A lot has been written about the failures of economics, some of it worth reading. However, as far as I know, nobody has pointed out that pretty much all of us - me, Simon Wren-Lewis, the Adam Smith Institute and all - make a systematic error in thinking about economic policy.
This struck me when reading this by John Kay:
Government by announcement is now characteristic of British politics. The goal is to make statements that will receive favourable media coverage. There is little perception of any need to follow up on these announcements, or consideration of how they might interact with other similar announcements, and no concern for the effects of the uncertainty these initiatives create for people engaged in real business.

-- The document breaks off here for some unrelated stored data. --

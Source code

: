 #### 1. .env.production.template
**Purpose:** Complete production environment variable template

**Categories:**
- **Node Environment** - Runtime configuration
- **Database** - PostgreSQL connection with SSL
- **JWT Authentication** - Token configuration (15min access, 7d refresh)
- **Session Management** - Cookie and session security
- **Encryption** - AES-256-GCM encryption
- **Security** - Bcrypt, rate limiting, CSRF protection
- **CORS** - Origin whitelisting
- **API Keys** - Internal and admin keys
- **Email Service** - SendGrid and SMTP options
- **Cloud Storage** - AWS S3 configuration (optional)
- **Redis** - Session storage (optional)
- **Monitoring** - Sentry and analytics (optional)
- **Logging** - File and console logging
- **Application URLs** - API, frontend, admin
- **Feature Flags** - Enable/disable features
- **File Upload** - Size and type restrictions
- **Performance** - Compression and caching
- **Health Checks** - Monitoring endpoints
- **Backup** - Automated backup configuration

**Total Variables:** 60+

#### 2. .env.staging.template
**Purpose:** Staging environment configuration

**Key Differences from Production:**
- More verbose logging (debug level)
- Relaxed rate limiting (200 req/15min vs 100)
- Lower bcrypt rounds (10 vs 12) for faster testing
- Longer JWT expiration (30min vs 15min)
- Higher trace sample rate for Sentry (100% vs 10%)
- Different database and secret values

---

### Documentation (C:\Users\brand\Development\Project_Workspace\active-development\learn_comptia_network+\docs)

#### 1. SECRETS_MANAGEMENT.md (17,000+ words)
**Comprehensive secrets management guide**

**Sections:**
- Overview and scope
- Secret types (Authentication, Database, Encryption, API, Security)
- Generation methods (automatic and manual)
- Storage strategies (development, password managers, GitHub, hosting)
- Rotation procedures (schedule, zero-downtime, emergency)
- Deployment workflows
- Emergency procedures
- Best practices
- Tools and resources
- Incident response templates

This makes the same assumption that Simon makes when he writes about "mediamacro". It assumes that there is a real thing out there called the economy which policy impinges upon and so there's a distinction between impressing the media and good policy-making.
This assumption is questionable. Perhaps we should instead think of the economy as a hyperreality.
Baudrillard defined "hyperreality" as "the generation by models of a real without origin or reality", it is a representation, a sign, without an original referent. Baudrillard believes hyperreality goes further than confusing or blending the 'real' with the symbol which represents it; it involves creating a symbol or set of signifiers which actually represent something that does not actually exist like Santa Claus.
And here's the Stanford Encyclopedia of Philosophy:
What passes for reality is a network of images and signs without an external referent, such that what is represented is representation itself.
These, surely, are better descriptions of "the economy" as the Westminster Bubble sees it than our old-fashioned empiricist idea of "the economy" as an external reality. "The economy" is a set of symbols which exists in its own right without reference to anything else. And good policy-making consists in appearing to manipulate those symbols in a manner satisfactory to the creators and upholders of that hyperreality. "Mediamacro" is the only macro - or at least, the only macro that matters for policy purposes.
Now, you might reply here that, eventually, "bad" policy - in the quaint empiricist sense - will eventually make itself so obvious that the hyperreality can't ignore it. I'm not sure.
For one thing, voters' perceptions of empirical reality are skewed both by fundamental ignorance and by ideology. Hyperreality can thus be sustained by an interaction of the public, politicians and the media. And as Simon says, the direction of causality of the creation of this hyperreality is unclear: do the media merely reflect voters' opinions, or create them?
And for another thing, when it comes to creating hyperreality, we are emphatically not all equal. The suffering of the unemployed, poor and disabled might be "real" to them - but if you're outside the 1% you have little hope of affecting the hyperreality that matters.
What I'm saying here is that those of us who complain about economic policy are assuming what has to be proven - that there's an external reality which matters more than the hyperreality of the media-political elite. And this is questionable. To those who boast of being in the "reality-based community" there's an obvious retort: who gives a damn about your so-called reality?